DCGAN - Mode Collapse Observations

DCGAN - Mode Collapse Observations

I've started experimenting with several GANs that will lead me into my independent studies this summer. So far I'm going to be studying the Goodfellow "DCGAN".

As my first step in researching the DCGAN, I learned fast about failure. Here are some initial observations on failure to converge and mode collapse.

Data

In this particular DCGAN, I've used data that I collected from videos of my two dogs, Stella (a German Shephard mix) and Stacker (a pure breed blue heeler). You can do the same thing, too. I recorded five different videos on my phone, each lasting 20 - 40 seconds long. Then I used ffmpeg to extract frames, leading to the following set of data. These videos were about 120 fps, which for a 20 second video translated into 2840 frames/images. Total dataset:

  • Stella in test: 200
  • Stacker in test: 200
  • Stella in train: 3009
  • Stacker in train: 2718
  • Total train: 5727 images
  • Total test: 400 images

If you'd like a copy of this dataset, email me or Tweet me and I'd be happy to share them with you.

DCGAN

I used the PyTorch DCGAN tutorial right "off the shelf" and didn't change any hyperparameters, loss functions, or architectures. Instead of the celebA faces dataset, I trained against my own dog dataset.

pytorch/tutorials
PyTorch tutorials. Contribute to pytorch/tutorials development by creating an account on GitHub.

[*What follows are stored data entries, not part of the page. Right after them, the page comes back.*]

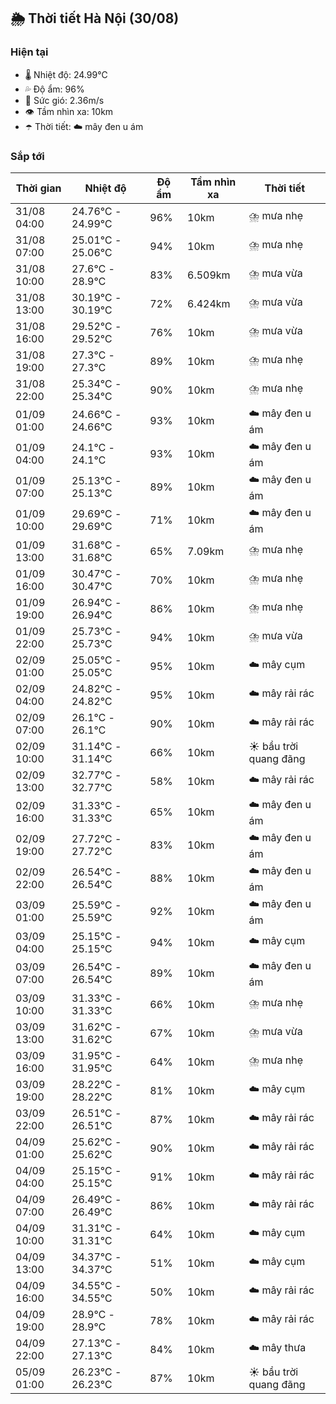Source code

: ## 🌦️ Thời tiết Hà Nội (30/08)

### Hiện tại

- 🌡️ Nhiệt độ: 24.99℃
- 💦 Độ ẩm: 96%
- 💨 Sức gió: 2.36m/s
- 👁️ Tầm nhìn xa: 10km
- ☂️ Thời tiết: ☁️ mây đen u ám

### Sắp tới

| Thời gian | Nhiệt độ | Độ ẩm | Tầm nhìn xa | Thời tiết |
| --- | --- | --- | --- | --- |
| 31/08 04:00 | 24.76℃ - 24.99℃ | 96% | 10km | ⛈️ mưa nhẹ |
| 31/08 07:00 | 25.01℃ - 25.06℃ | 94% | 10km | ⛈️ mưa nhẹ |
| 31/08 10:00 | 27.6℃ - 28.9℃ | 83% | 6.509km | ⛈️ mưa vừa |
| 31/08 13:00 | 30.19℃ - 30.19℃ | 72% | 6.424km | ⛈️ mưa vừa |
| 31/08 16:00 | 29.52℃ - 29.52℃ | 76% | 10km | ⛈️ mưa vừa |
| 31/08 19:00 | 27.3℃ - 27.3℃ | 89% | 10km | ⛈️ mưa nhẹ |
| 31/08 22:00 | 25.34℃ - 25.34℃ | 90% | 10km | ⛈️ mưa nhẹ |
| 01/09 01:00 | 24.66℃ - 24.66℃ | 93% | 10km | ☁️ mây đen u ám |
| 01/09 04:00 | 24.1℃ - 24.1℃ | 93% | 10km | ☁️ mây đen u ám |
| 01/09 07:00 | 25.13℃ - 25.13℃ | 89% | 10km | ☁️ mây đen u ám |
| 01/09 10:00 | 29.69℃ - 29.69℃ | 71% | 10km | ☁️ mây đen u ám |
| 01/09 13:00 | 31.68℃ - 31.68℃ | 65% | 7.09km | ⛈️ mưa nhẹ |
| 01/09 16:00 | 30.47℃ - 30.47℃ | 70% | 10km | ⛈️ mưa nhẹ |
| 01/09 19:00 | 26.94℃ - 26.94℃ | 86% | 10km | ⛈️ mưa nhẹ |
| 01/09 22:00 | 25.73℃ - 25.73℃ | 94% | 10km | ⛈️ mưa vừa |
| 02/09 01:00 | 25.05℃ - 25.05℃ | 95% | 10km | ☁️ mây cụm |
| 02/09 04:00 | 24.82℃ - 24.82℃ | 95% | 10km | ☁️ mây rải rác |
| 02/09 07:00 | 26.1℃ - 26.1℃ | 90% | 10km | ☁️ mây rải rác |
| 02/09 10:00 | 31.14℃ - 31.14℃ | 66% | 10km | ☀️ bầu trời quang đãng |
| 02/09 13:00 | 32.77℃ - 32.77℃ | 58% | 10km | ☁️ mây rải rác |
| 02/09 16:00 | 31.33℃ - 31.33℃ | 65% | 10km | ☁️ mây đen u ám |
| 02/09 19:00 | 27.72℃ - 27.72℃ | 83% | 10km | ☁️ mây đen u ám |
| 02/09 22:00 | 26.54℃ - 26.54℃ | 88% | 10km | ☁️ mây đen u ám |
| 03/09 01:00 | 25.59℃ - 25.59℃ | 92% | 10km | ☁️ mây đen u ám |
| 03/09 04:00 | 25.15℃ - 25.15℃ | 94% | 10km | ☁️ mây cụm |
| 03/09 07:00 | 26.54℃ - 26.54℃ | 89% | 10km | ☁️ mây đen u ám |
| 03/09 10:00 | 31.33℃ - 31.33℃ | 66% | 10km | ⛈️ mưa nhẹ |
| 03/09 13:00 | 31.62℃ - 31.62℃ | 67% | 10km | ⛈️ mưa vừa |
| 03/09 16:00 | 31.95℃ - 31.95℃ | 64% | 10km | ⛈️ mưa nhẹ |
| 03/09 19:00 | 28.22℃ - 28.22℃ | 81% | 10km | ☁️ mây cụm |
| 03/09 22:00 | 26.51℃ - 26.51℃ | 87% | 10km | ☁️ mây rải rác |
| 04/09 01:00 | 25.62℃ - 25.62℃ | 90% | 10km | ☁️ mây rải rác |
| 04/09 04:00 | 25.15℃ - 25.15℃ | 91% | 10km | ☁️ mây rải rác |
| 04/09 07:00 | 26.49℃ - 26.49℃ | 86% | 10km | ☁️ mây rải rác |
| 04/09 10:00 | 31.31℃ - 31.31℃ | 64% | 10km | ☁️ mây cụm |
| 04/09 13:00 | 34.37℃ - 34.37℃ | 51% | 10km | ☁️ mây cụm |
| 04/09 16:00 | 34.55℃ - 34.55℃ | 50% | 10km | ☁️ mây rải rác |
| 04/09 19:00 | 28.9℃ - 28.9℃ | 78% | 10km | ☁️ mây rải rác |
| 04/09 22:00 | 27.13℃ - 27.13℃ | 84% | 10km | ☁️ mây thưa |
| 05/09 01:00 | 26.23℃ - 26.23℃ | 87% | 10km | ☀️ bầu trời quang đãng |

The GAN needs to be able to reach stability and some point of equilibrium between the generator and the discriminator. The generator, G, needs to create fake images that increasingly look real to fool the discriminator, learning in the process what features can fool and which ones cannot.  The generator is represented by the function G(z), that learns to approximate the distribution of the real data, p_data(x), so that it can generate fake data. D(G(z)) is a scalar, representing the probability that the fake sample is real, as classified by the discriminator.

G tries to minimize the probability that D can detect its fakes as fake: log(1 - D(G(z)).

The discriminator, D, needs to maximize its probability of catching the fakes as well as accurately figuring out which ones are real: log(D(x)). In the PyTorch DCGAN implementation, the discriminator is also a CNN.  The discriminator outputs the probability that x is a real image: D(x). In the end, G tries to minimize the objective function V, while D tries to maximize V.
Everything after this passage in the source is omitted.